Another way to analyze coaches is to examine coaches provided in comparable sports.  In NCAA Division I schools where most of the head and assistant coaches are in full-time coaching positions, an analysis of the number of coaches allocated to the women's program compared to the men's program is relatively easy to do.  In comparable sports, the total number of coaches in a men's sport program should be the same as in the women's sport program e.g. each basketball program having a total of four coaches.  In non-comparable sports, a wise guide would be to use the NCAA coaching limits in each of these sports since the organization has attempted to identify for each sport the number of coaches necessary to adequately perform the responsibilities associated with that sport. A common problem is to hire the maximum number of coaches for some men's sports and fewer than the maximum for women's sports.

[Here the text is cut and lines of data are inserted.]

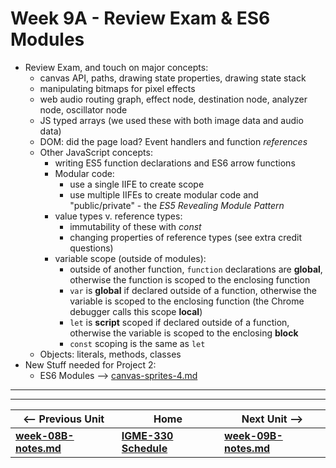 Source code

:# Week 9A - Review Exam & ES6 Modules

- Review Exam, and touch on major concepts:
  - canvas API, paths, drawing state properties, drawing state stack
  - manipulating bitmaps for pixel effects
  - web audio routing graph, effect node, destination node, analyzer node, oscillator node
  - JS typed arrays (we used these with both image data and audio data)
  - DOM: did the page load? Event handlers and function *references*
  - Other JavaScript concepts:
    - writing ES5 function declarations and ES6 arrow functions
    - Modular code: 
      - use a single IIFE to create scope
      - use multiple IIFEs to create modular code and "public/private" - the *ES5 Revealing Module Pattern*
    - value types v. reference types:
      - immutability of these with *const*
      - changing properties of reference types (see extra credit questions)
    - variable scope (outside of modules):
      - outside of another function, `function` declarations are **global**, otherwise the function is scoped to the enclosing function
      - `var` is **global** if declared outside of a function, otherwise the variable is scoped to the enclosing function (the Chrome debugger calls this scope **local**)
      - `let` is **script** scoped if declared outside of a function, otherwise the variable is scoped to the enclosing **block**
      - `const` scoping is the same as `let`
  - Objects: literals, methods, classes
- New Stuff needed for Project 2:
  - ES6 Modules --> [canvas-sprites-4.md](https://github.com/tonethar/IGME-330-Master/blob/master/notes/canvas-sprites-4.md)

<hr><hr>

| <-- Previous Unit | Home | Next Unit -->
| --- | --- | --- 
| [**week-08B-notes.md**](week-08B-notes.md)     |  [**IGME-330 Schedule**](../schedule.md) | [**week-09B-notes.md**](week-09B-notes.md)
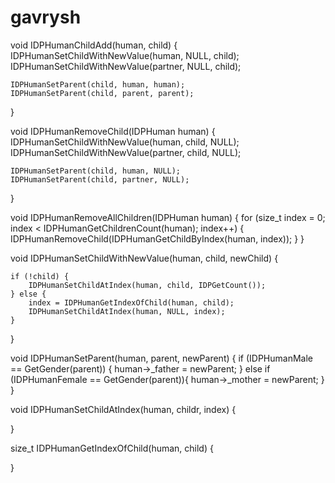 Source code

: # gavrysh

void IDPHumanChildAdd(human, child) {
	IDPHumanSetChildWithNewValue(human, NULL, child);
	IDPHumanSetChildWithNewValue(partner, NULL, child);
	
	IDPHumanSetParent(child, human, human);
	IDPHumanSetParent(child, parent, parent);
}

void IDPHumanRemoveChild(IDPHuman human) {
	IDPHumanSetChildWithNewValue(human, child, NULL);
	IDPHumanSetChildWithNewValue(partner, child, NULL);
	
	IDPHumanSetParent(child, human, NULL);
	IDPHumanSetParent(child, partner, NULL);
}

void IDPHumanRemoveAllChildren(IDPHuman human) {
	for (size_t index = 0; index < IDPHumanGetChildrenCount(human); index++) {
		IDPHumanRemoveChild(IDPHumanGetChildByIndex(human, index));
	}
}

void IDPHumanSetChildWithNewValue(human, child, newChild) {
	
	if (!child) {
		IDPHumanSetChildAtIndex(human, child, IDPGetCount());
	} else {
		index = IDPHumanGetIndexOfChild(human, child);
		IDPHumanSetChildAtIndex(human, NULL, index);
	}
}

void IDPHumanSetParent(human, parent, newParent) {
	if (IDPHumanMale == GetGender(parent)) {
		human->_father = newParent;
	} else if (IDPHumanFemale == GetGender(parent)){
		human->_mother = newParent;
	}
}


void IDPHumanSetChildAtIndex(human, childr, index) {
	
}

size_t IDPHumanGetIndexOfChild(human, child) {
	
}

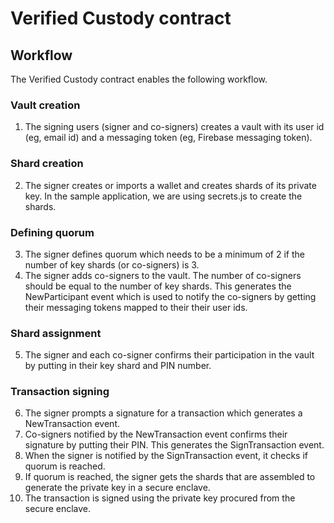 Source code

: # Verified Custody contract

## Workflow

The Verified Custody contract enables the following workflow.

### Vault creation
1. The signing users (signer and co-signers) creates a vault with its user id (eg, email id) and a messaging token (eg, Firebase messaging token).

### Shard creation
2. The signer creates or imports a wallet and creates shards of its private key. In the sample application, we are using secrets.js to create the shards.

### Defining quorum
3. The signer defines quorum which needs to be a minimum of 2 if the number of key shards (or co-signers) is 3.
4. The signer adds co-signers to the vault. The number of co-signers should be equal to the number of key shards. This generates the NewParticipant event which is used to notify the co-signers by getting their messaging tokens mapped to their their user ids.

### Shard assignment
5. The signer and each co-signer confirms their participation in the vault by putting in their key shard and PIN number.  

### Transaction signing
6. The signer prompts a signature for a transaction which generates a NewTransaction event.
7. Co-signers notified by the NewTransaction event confirms their signature by putting their PIN. This generates the SignTransaction event.
8. When the signer is notified by the SignTransaction event, it checks if quorum is reached.
9. If quorum is reached, the signer gets the shards that are assembled to generate the private key in a secure enclave.
10. The transaction is signed using the private key procured from the secure enclave.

In other NCAA Divisions, at high schools or at institutions that are members of the NJCAA, the NAIA or other governance associations where many of the coaches may not be full-time, the analysis is a little more complex.  In this instance, there may be part-time head coaches and assistant coaches.   Ideally, in all sports the coaches of men's sports and the coaches of women's sport would have the same percentage of time allocated for coaching.  If not, then it would be defensible to have the coaches of comparable sports with the same percentage and to allocate percentages to coaches of non-comparable sports in such a way that the overall result is equitable.  Or, using the FTE system, a program-wide assessment is easy to accomplish.

It is also important to be sure that student-athletes of one gender are not disadvantaged by having less access to their coaches because of additional non-coaching  responsibilities which might range from hall duty and bus duty in high schools to teaching or administrative loads in high schools and colleges.  For example, it would be inequitable to have coaches of men's sports teaching sport skill classes while coaches of women's sports are teaching theoretical courses, such as biomechanics, which require much more preparation time.